空間は透明・静寂感は最高音域

私は震災後、それまで住んでいた街の上流域の山間部に住宅再建しました。

家の裏山には山の神様が祭ってあり、山の神様から降りてくる山道が家のすぐ脇を通っています。

2階の寝室兼リビング(簡易防音室)のベランダに出て、椅子に座りよく星を眺めます。


夜の「シーン」と静まり返った静寂の中、耳を澄ますと「カサッ カサッ」っと音がします。

夜になると鹿が山道を降りてきます。

数頭の鹿が草を食む音や歩く音が聴こえます。


300mほど先には渓流が流れています。

大雨の後には轟々と流れの音が聴こえますが、普段でも「サー」っと音が聴こえます。

音の周りはあくまでも「シーン」と静寂です。

ずっと遠くの音が聴こえるほど、空間の音は透明です。


静かな山の中だから改めて感じる事ですが、音楽も同じです。

各楽器やボーカルの周りは静寂です。

空間は透明に澄んでいます。


太すぎるケーブルは低音域のダブつきと停滞を伴い空間の透明感を損ないます。

楽器の音がまとまって音像厚くガツンと出てきます。

低音域のダブつきはダブついていない音と比較しないと分かりません。

比較しても「厚みのある音が好き」と感じるかもしれませんが、間違いなく空間の透明感は損なわれています。
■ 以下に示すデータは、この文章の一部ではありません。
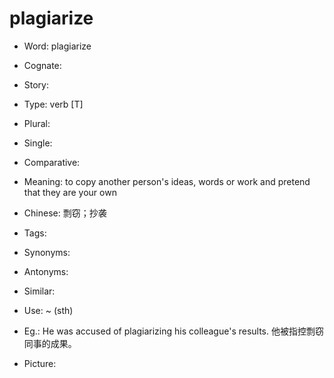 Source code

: # plagiarize

- Word: plagiarize
- Cognate: 
- Story: 

- Type: verb [T]
- Plural: 
- Single: 
- Comparative: 
- Meaning: to copy another person's ideas, words or work and pretend that they are your own
- Chinese: 剽窃；抄袭
- Tags: 
- Synonyms: 
- Antonyms: 
- Similar: 
- Use: ~ (sth)
- Eg.: He was accused of plagiarizing his colleague's results. 他被指控剽窃同事的成果。
- Picture: 

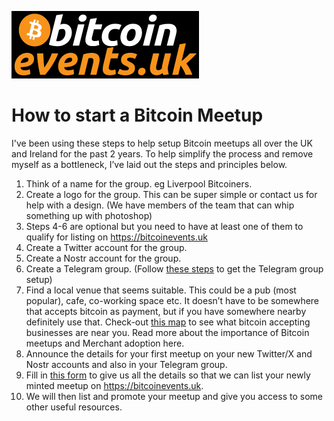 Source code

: ![BEUK Logo](https://raw.githubusercontent.com/Hodl-Solo/BitcoinEventsUK/main/BitcoinEventsUK%20smaller%20logo%20black.png)
# How to start a Bitcoin Meetup
I've been using these steps to help setup Bitcoin meetups all over the UK and Ireland for the past 2 years. To help simplify the process and remove myself as a bottleneck, I’ve laid out the steps and principles below. 

1. Think of a name for the group. eg Liverpool Bitcoiners. 
2. Create a logo for the group. This can be super simple or contact us for help with a design. (We have members of the team that can whip something up with photoshop)
3. Steps 4-6 are optional but you need to have at least one of them to qualify for listing on https://bitcoinevents.uk
4. Create a Twitter account for the group.
5. Create a Nostr account for the group.
6. Create a Telegram group. (Follow [these steps](TelegramGroupSetup) to get the Telegram group setup)
7. Find a local venue that seems suitable. This could be a pub (most popular), cafe, co-working space etc. It doesn’t have to be somewhere that accepts bitcoin as payment, but if you have somewhere nearby definitely use that. Check-out [this map](https://bitcoinevents.uk/spending/) to see what bitcoin accepting businesses are near you. Read more about the importance of Bitcoin meetups and Merchant adoption here.
9. Announce the details for your first meetup on your new Twitter/X and Nostr accounts and also in your Telegram group. 
10. Fill in [this form](https://forms.gle/Ng5g5AE32kd23Uum8) to give us all the details so that we can list your newly minted meetup on https://bitcoinevents.uk.
11. We will then list and promote your meetup and give you access to some other useful resources.
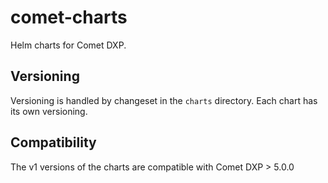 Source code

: # comet-charts

Helm charts for Comet DXP.

## Versioning

Versioning is handled by changeset in the `charts` directory. Each chart has its own versioning.

## Compatibility

The v1 versions of the charts are compatible with Comet DXP > 5.0.0
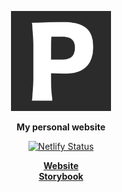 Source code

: <p align="center">
  <a href="https://github.com/p1t1ch/p1t1ch.com">
    <img
      src="src/images/favicon.png"
      height="160"
      alt="p1t1ch.com logo"
    />
  </a>
</p>

<p align="center"><strong align="center">My personal website</strong></p>

<p align="center">
  <a href="https://app.netlify.com/sites/p1t1ch/deploys">
    <img
      src="https://api.netlify.com/api/v1/badges/f1fb2f8c-80ef-476c-adc3-3919d641c587/deploy-status"
      alt="Netlify Status"
    />
  </a>
</p>

<p align="center">
  <strong><a href="https://p1t1ch.com">Website</a></strong>
  <br/>
  <strong><a href="https://master--5f3946280e1b390022d9877d.chromatic.com">Storybook</a></strong>
</p>
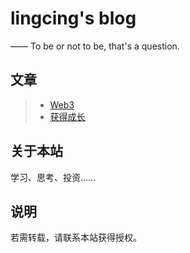 lingcing's blog
===========
—— To be or not to be, that's a question.


## 文章
> * [Web3](/web3/)
> * [获得成长](/growth/)

## 关于本站

学习、思考、投资……


## 说明

若需转载，请联系本站获得授权。


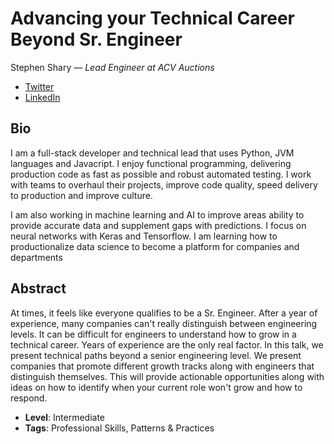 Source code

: # Advancing your Technical Career Beyond Sr. Engineer

Stephen Shary &mdash; *Lead Engineer at ACV Auctions*

- [Twitter](https://twitter.com/StephenShary)
- [LinkedIn](https://www.linkedin.com/in/stephenshary/)

## Bio

I am a full-stack developer and technical lead that uses Python, JVM languages and Javacript.  I enjoy functional programming, delivering production code as fast as possible and robust automated testing. I work with teams to overhaul their projects, improve code quality, speed delivery to production and improve culture.

I am also working in machine learning and AI to improve areas ability to provide accurate data and supplement gaps with predictions.  I focus on neural networks with Keras and Tensorflow.  I am learning how to productionalize data science to become a platform for companies and departments

## Abstract

At times, it feels like everyone qualifies to be a Sr. Engineer.  After a year of experience, many companies can't really distinguish between engineering levels.   It can be difficult for engineers to understand how to grow in a technical career.  Years of experience are the only real factor.  In this talk, we present technical paths beyond a senior engineering level.  We present companies that promote different growth tracks along with engineers that distinguish themselves.  This will provide actionable opportunities along with ideas on how to identify when your current role won't grow and how to respond.

- **Level**: Intermediate
- **Tags**: Professional Skills, Patterns & Practices
   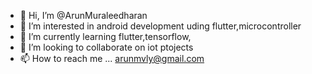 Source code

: - 👋 Hi, I’m @ArunMuraleedharan
- 👀 I’m interested in android development uding flutter,microcontroller 
- 🌱 I’m currently learning flutter,tensorflow,
- 💞️ I’m looking to collaborate on iot ptojects
- 📫 How to reach me ...
arunmvly@gmail.com 
<!---
ArunMuraleedharan/ArunMuraleedharan is a ✨ special ✨ repository because its `README.md` (this file) appears on your GitHub profile.
You can click the Preview link to take a look at your changes.
--->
「厚みのある音」はオーディオ的であって、本来の自然な音ではありません。


「厚みのある音が好き」と太いケーブルを使用されている場合は、空間表現が良いと思っていても、本当の意味での空間表現は再生されていません。

オーケストラでもJAZZのライブ演奏でも、各楽器が奏でる音の厚み以外の「音の厚み」は存在しません。

あるのは透明な空間と静寂です。

リアルな再生音は透明な空間が再現されてこそなのです。



鹿は右の手前山道から降りて来て、前の古い納屋が雨風をしのぐ休憩場所になっています。